In Scrabble, North America uses a rule called double: if player 1 plays a word, and player 2 challenges the validity of the word, then if the word is invalid, player 1 removes their word and loses their turn. However, if the word IS valid, then player 2 forfeits their turn.
Internationally, the rule is much for lenient for player 2: instead of forfeiting their turn, they forfeit 5 points but get to make a play next turn. (This is known as 5-point challenge.) This penalty is a complete slap on the wrist: it does enough to prevent fortuitous challenges, but that’s basically it. There’s also single challenge (no penalty whatsoever) although this is now played less frequently than 5-point challenge.
Many people have suggested that North America change its rules to fit the international standard, arguing that the penalty is draconian. I do sympathize with this issue somewhat, and if it takes changing the challenge rule to accommodate new players and that’s what it takes to grow the game, I understand. I do hope we stick with double, but if we must switch, I’d just rather play void (my preferred alternative, neither player is penalized for an invalid word) or even free challenge (player 2 is never penalized for an incorrect challenge).
That being said, my overall preference, especially as a competitor, is to play double, and I think this is the best challenge rule available. Lately, double has taken a bit of a PR hit, with many players pressuring us to get rid of this rule. Therefore, I decided to write this article to share five reasons why I believe that double is a better challenge rule than 5 point challenge:
1. The 5 point penalty still feels draconian.
The best argument against double is that it’s draconian, and that weaker players will feel like they’re being taken advantage of. This remains true for 5 point challenge. The resent of weaker players stems from the existencerather than the extentof such a penalty. And it’s that feelingwhich drives players away from the game, even if the penalty itself is less severe and doesn’t affect game play. Those who feel gypped from the double challenge rule will likely still feel gypped playing 5-point challenge.
2. You’re dissuading people from experimenting, and sometimes even from making cool plays they’re unsure of.

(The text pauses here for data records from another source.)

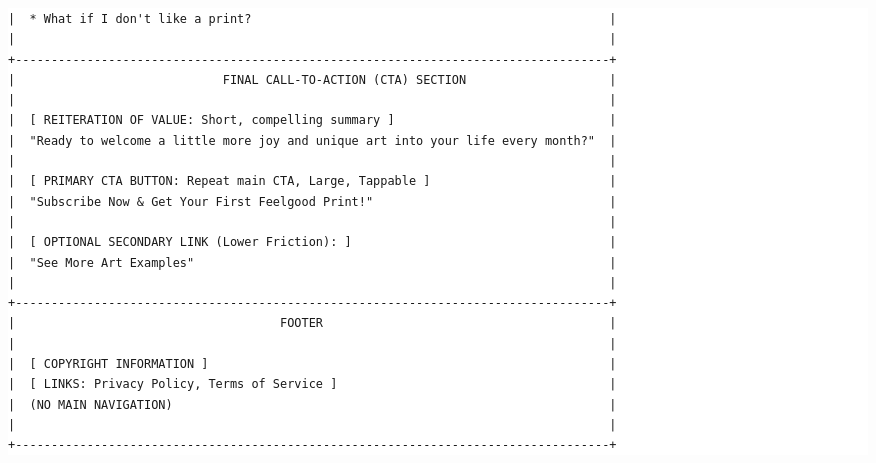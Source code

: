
 ```text
|  * What if I don't like a print?                                                  |
|                                                                                   |
+-----------------------------------------------------------------------------------+
|                             FINAL CALL-TO-ACTION (CTA) SECTION                    |
|                                                                                   |
|  [ REITERATION OF VALUE: Short, compelling summary ]                              |
|  "Ready to welcome a little more joy and unique art into your life every month?"  |
|                                                                                   |
|  [ PRIMARY CTA BUTTON: Repeat main CTA, Large, Tappable ]                         |
|  "Subscribe Now & Get Your First Feelgood Print!"                                 |
|                                                                                   |
|  [ OPTIONAL SECONDARY LINK (Lower Friction): ]                                    |
|  "See More Art Examples"                                                          |
|                                                                                   |
+-----------------------------------------------------------------------------------+
|                                     FOOTER                                        |
|                                                                                   |
|  [ COPYRIGHT INFORMATION ]                                                        |
|  [ LINKS: Privacy Policy, Terms of Service ]                                      |
|  (NO MAIN NAVIGATION)                                                             |
|                                                                                   |
+-----------------------------------------------------------------------------------+
```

Let’s say it’s turn 2, and your opponent opens with DID, and you have DEIJRRU. You have JURIED at 7c or 9c for 30 points, but then you spot the possibility of DIDJERIDU for 60. Now, you’re not sure this is how the word is spelled. After all, this word doesn’t come up in print much, and you haven’t studied all the 9s. In addition, you’re not even sure that this word exists at all. Maybe this is just a made up word and doesn’t exist in the dictionary.
Taking the chance on a word like this is much more viable in double challenge for two reasons: if it’s valid and your opponent challenges you get a significant reward, and your opponent might not challenge even if it is invalid. These factors make this sort of risk-taking far more valid in double than in 5 point challenge on behalf of player 1.
3. You’re increasing the skill level of the game by giving player 2 a genuine decision.
At 5 point challenge, there really is no decision for player 2: whenever he’s not sure, he challenges. Heck, even if he thinks it’s good, he’ll challenge, and certainly in the DIDJERIDU example I’d expect a challenge. When challenging you’re usually laid approximately 8-1 odds on your challenge, meaning if you’re right one out of 9 times, the challenge will be correct, meaning that there’s less strategy involved in your decision.
Meanwhile, in double you have a much harder decision. Your odds aren’t nearly as good: you need to be correct about your challenge almost half of the time to make your challenge worthwhile, and the consequences for losing the challenge is much more severe. This makes player 2 have to think and makes the game more complex, and thereby increases the skill involved in being a winning player.
4. It makes comebacks more likely, especially for better players.
Double challenge is an excellent way to create an artificial comeback mechanic. This is because as player 1 falls behind, he should be playing more phoneys (and words that might draw challenges) while player 2 should be challenging less often (as it risks his lead). For this reason, it’s much easier to stage a comeback in double challenge as opposed to 5 point challenge.
This is significant, especially in the current metagame where winning that extra percentage against the weaker players is so important. Because of the way tournaments work, beating a weaker player 80% (as opposed to 75%) means just as much as beating an elite player 53% (as opposed to 48%). Double gives stronger players a significant edge needed to deal with variance, which is one of the reasons why the same players consistently perform well in major tournaments.
5. It encourages phoneys.
One of the most appealing parts of games is the ability to deceive or outmaneuver your opponents. In fact, these gambits are commonplace in lots of games. While poker is the most obvious example, deceit is an important part of many games, including most sports (What is the next pitch?) and e-sports (games like Magic the Gathering for example). Games allow this type of mischief. Phoneys require a whole new skill set and allow more variation in what is possible, resulting in a game that is a lot more fun, and expands the scope beyond just words.